The platform uses a combination of automated cell culture, high-quality imaging, Cell painting—using a range of different fluorescent dyes to label different cell parts, and deep learning—a type of AI and machine learning that imitates the way humans learn. The researchers hope it will help improve the drug development process for conditions such as Parkinson’s where many drug trials have failed in the past.
“Traditional drug discovery isn’t working very well, particularly for complex diseases like Parkinson’s,” explained Susan Solomon, Co-Founder and CEO of the NYSCF, in a press statement. “The robotic technology NYSCF has built allows us to generate vast amounts of data from large populations of patients, and discover new signatures of disease as an entirely new basis for discovering drugs that actually work.”
The study, which is published in Nature Communications, used the extensive patient cell repository and robotic cell culture system built by NYSCF to help train deep learning algorithms built by Google Research scientists.

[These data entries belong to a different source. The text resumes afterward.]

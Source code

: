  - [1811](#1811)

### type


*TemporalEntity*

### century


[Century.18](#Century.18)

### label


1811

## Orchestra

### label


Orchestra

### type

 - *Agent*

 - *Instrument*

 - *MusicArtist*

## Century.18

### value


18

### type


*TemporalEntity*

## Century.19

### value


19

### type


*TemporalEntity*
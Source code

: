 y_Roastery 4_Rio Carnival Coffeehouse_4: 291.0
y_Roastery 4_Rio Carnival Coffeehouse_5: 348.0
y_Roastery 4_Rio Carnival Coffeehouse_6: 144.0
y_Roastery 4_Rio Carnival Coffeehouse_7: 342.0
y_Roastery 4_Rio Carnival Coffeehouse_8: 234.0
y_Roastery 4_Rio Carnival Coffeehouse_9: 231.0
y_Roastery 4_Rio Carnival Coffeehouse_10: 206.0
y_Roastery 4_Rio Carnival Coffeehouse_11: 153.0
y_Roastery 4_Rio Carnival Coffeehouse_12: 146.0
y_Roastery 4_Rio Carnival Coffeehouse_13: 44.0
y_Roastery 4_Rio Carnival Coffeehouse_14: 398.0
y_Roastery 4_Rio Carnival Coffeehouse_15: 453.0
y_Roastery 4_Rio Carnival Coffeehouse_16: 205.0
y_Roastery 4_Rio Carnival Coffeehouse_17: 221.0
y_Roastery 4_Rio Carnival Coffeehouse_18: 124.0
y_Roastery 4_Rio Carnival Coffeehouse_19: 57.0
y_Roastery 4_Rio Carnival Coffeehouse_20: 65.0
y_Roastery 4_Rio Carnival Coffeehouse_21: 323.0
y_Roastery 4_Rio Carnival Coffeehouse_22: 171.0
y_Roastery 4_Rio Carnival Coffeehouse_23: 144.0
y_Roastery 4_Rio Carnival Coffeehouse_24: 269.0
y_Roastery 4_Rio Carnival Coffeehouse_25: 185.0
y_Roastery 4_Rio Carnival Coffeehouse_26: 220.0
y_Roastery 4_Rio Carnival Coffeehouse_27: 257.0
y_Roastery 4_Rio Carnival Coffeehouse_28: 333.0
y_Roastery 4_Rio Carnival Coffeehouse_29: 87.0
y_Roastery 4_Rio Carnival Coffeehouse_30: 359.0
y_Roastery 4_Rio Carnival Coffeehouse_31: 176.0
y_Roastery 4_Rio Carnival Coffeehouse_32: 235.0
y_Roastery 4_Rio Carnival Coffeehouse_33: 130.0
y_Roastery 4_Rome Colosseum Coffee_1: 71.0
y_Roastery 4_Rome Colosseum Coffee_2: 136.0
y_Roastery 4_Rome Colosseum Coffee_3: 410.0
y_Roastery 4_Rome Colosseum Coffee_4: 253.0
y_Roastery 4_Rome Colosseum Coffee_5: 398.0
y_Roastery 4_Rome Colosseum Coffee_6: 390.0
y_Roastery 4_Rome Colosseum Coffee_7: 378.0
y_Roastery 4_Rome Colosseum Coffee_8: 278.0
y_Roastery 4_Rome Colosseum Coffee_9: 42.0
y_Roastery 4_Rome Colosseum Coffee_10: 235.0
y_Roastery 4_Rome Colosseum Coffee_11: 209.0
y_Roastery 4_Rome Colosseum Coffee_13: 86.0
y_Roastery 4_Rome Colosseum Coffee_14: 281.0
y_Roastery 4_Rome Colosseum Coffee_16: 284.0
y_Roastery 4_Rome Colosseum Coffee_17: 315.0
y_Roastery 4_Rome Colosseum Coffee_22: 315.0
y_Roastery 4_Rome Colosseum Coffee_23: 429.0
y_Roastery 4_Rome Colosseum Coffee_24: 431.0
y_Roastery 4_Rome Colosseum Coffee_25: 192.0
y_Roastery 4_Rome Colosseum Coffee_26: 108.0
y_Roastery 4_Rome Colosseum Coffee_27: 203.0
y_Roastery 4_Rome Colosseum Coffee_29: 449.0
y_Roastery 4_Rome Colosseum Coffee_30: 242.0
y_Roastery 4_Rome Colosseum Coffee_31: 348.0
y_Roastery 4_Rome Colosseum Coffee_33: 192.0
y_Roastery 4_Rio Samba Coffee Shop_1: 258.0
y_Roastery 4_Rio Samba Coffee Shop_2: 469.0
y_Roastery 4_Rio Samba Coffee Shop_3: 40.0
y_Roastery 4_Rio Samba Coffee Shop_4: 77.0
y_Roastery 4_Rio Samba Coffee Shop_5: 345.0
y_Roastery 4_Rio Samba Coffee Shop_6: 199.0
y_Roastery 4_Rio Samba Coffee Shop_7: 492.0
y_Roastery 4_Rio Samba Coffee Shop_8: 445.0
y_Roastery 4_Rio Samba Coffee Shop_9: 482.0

The researchers tested the system on fibroblast skin cells from 91 individuals, half of whom were Parkinson’s patients and half matched, healthy controls. The cells underwent ‘painting’ with fluorescent dyes and the large number of images created were fed into the AI algorithm for assessment.

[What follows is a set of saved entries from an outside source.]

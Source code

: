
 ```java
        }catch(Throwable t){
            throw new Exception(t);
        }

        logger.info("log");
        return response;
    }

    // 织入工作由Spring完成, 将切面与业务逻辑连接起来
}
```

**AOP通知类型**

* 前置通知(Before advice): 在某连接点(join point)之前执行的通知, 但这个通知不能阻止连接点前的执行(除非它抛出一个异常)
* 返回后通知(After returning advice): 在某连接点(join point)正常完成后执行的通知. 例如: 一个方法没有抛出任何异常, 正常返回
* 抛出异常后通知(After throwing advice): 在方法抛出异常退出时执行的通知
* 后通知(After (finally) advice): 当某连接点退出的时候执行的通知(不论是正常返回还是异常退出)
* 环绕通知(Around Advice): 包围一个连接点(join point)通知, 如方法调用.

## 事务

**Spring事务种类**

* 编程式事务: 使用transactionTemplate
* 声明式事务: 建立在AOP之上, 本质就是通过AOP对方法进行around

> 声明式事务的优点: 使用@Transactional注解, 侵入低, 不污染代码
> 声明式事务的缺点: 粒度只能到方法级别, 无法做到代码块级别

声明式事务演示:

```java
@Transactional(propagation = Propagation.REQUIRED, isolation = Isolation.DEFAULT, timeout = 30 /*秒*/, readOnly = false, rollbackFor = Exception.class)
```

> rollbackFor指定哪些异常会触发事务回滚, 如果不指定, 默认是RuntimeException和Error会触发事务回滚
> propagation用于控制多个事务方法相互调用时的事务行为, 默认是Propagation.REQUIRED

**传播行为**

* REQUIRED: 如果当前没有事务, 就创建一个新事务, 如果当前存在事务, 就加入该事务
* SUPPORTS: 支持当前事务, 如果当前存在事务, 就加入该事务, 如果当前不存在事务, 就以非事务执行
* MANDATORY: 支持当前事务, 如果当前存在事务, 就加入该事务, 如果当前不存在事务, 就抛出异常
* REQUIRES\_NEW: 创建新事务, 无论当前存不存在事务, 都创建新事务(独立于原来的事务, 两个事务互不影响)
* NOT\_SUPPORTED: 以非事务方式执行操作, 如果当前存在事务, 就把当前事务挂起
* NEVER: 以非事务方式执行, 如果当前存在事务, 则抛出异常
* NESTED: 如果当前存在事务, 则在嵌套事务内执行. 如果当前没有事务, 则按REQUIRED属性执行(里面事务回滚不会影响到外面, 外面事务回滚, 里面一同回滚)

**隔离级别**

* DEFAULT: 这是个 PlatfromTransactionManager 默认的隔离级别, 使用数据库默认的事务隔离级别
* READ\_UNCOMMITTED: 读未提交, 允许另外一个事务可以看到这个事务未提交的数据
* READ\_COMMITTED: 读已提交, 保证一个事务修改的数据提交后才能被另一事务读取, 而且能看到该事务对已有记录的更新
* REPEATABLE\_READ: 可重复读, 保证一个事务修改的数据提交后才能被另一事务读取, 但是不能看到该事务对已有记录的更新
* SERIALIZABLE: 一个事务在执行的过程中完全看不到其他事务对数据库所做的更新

“These artificial intelligence methods can determine what patient cells have in common that might not be otherwise observable,” said Samuel Yang, Research Scientist at Google Research and co-lead author on the study. “What’s also important is that the algorithms are unbiased—they do not rely on any prior knowledge or preconceptions about Parkinson’s disease, so we can discover entirely new signatures of disease.”

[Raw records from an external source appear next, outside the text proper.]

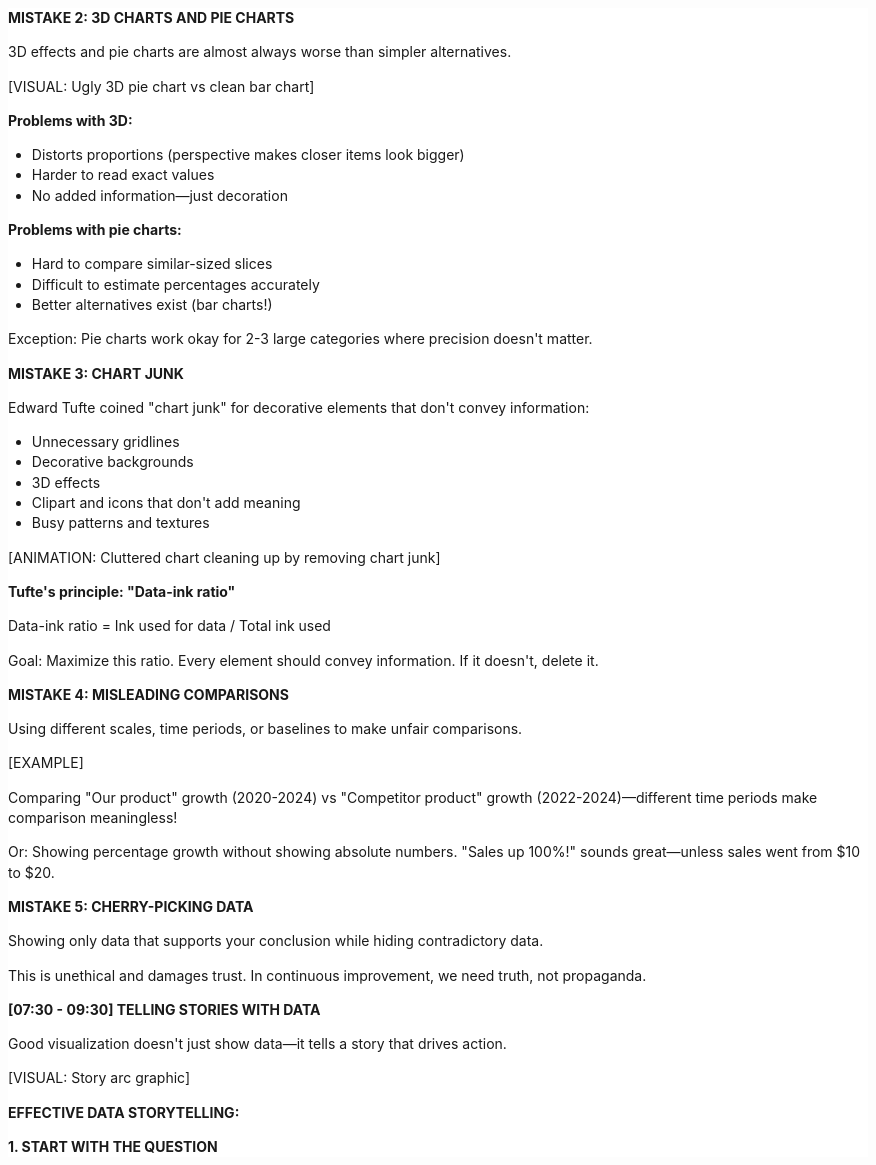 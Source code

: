 **MISTAKE 2: 3D CHARTS AND PIE CHARTS**

3D effects and pie charts are almost always worse than simpler alternatives.

[VISUAL: Ugly 3D pie chart vs clean bar chart]

**Problems with 3D:**
- Distorts proportions (perspective makes closer items look bigger)
- Harder to read exact values
- No added information—just decoration

**Problems with pie charts:**
- Hard to compare similar-sized slices
- Difficult to estimate percentages accurately
- Better alternatives exist (bar charts!)

Exception: Pie charts work okay for 2-3 large categories where precision doesn't matter.

**MISTAKE 3: CHART JUNK**

Edward Tufte coined "chart junk" for decorative elements that don't convey information:
- Unnecessary gridlines
- Decorative backgrounds
- 3D effects
- Clipart and icons that don't add meaning
- Busy patterns and textures

[ANIMATION: Cluttered chart cleaning up by removing chart junk]

**Tufte's principle: "Data-ink ratio"**

Data-ink ratio = Ink used for data / Total ink used

Goal: Maximize this ratio. Every element should convey information. If it doesn't, delete it.

**MISTAKE 4: MISLEADING COMPARISONS**

Using different scales, time periods, or baselines to make unfair comparisons.

[EXAMPLE]

Comparing "Our product" growth (2020-2024) vs "Competitor product" growth (2022-2024)—different time periods make comparison meaningless!

Or: Showing percentage growth without showing absolute numbers. "Sales up 100%!" sounds great—unless sales went from $10 to $20.

**MISTAKE 5: CHERRY-PICKING DATA**

Showing only data that supports your conclusion while hiding contradictory data.

This is unethical and damages trust. In continuous improvement, we need truth, not propaganda.

**[07:30 - 09:30] TELLING STORIES WITH DATA**

Good visualization doesn't just show data—it tells a story that drives action.

[VISUAL: Story arc graphic]

**EFFECTIVE DATA STORYTELLING:**

**1. START WITH THE QUESTION**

The test was able to accurately identify cells from Parkinson’s patients, both genetic and sporadic cases, and differentiate them from healthy controls with a high level of accuracy (a receiver operating characteristic area under curve of 0.79). The algorithm was able to differentiate the different types of Parkinson’s and also some level of individual variation between patients.
“Excitingly, we were able to distinguish between images of patient cells and healthy controls, and between different subtypes of the disease,” noted Bjarki Johannesson, a NYSCF Senior Investigator and study author. “We could even predict fairly accurately which donor a sample of cells came from.”
This platform can now be used to help drug screening for Parkinson’s by assessing if the disease-specific features on the cells can be reversed by new drugs in development. The platform could also be used to research other diseases, as it is not specific to Parkinson’s.
“This is the first tool to successfully identify disease features with this much precision and sensitivity,” said NYSCF Senior Vice President of Discovery and Platform Development Daniel Paull. “Its power for identifying patient subgroups has important implications for precision medicine and drug development across many intractable diseases.”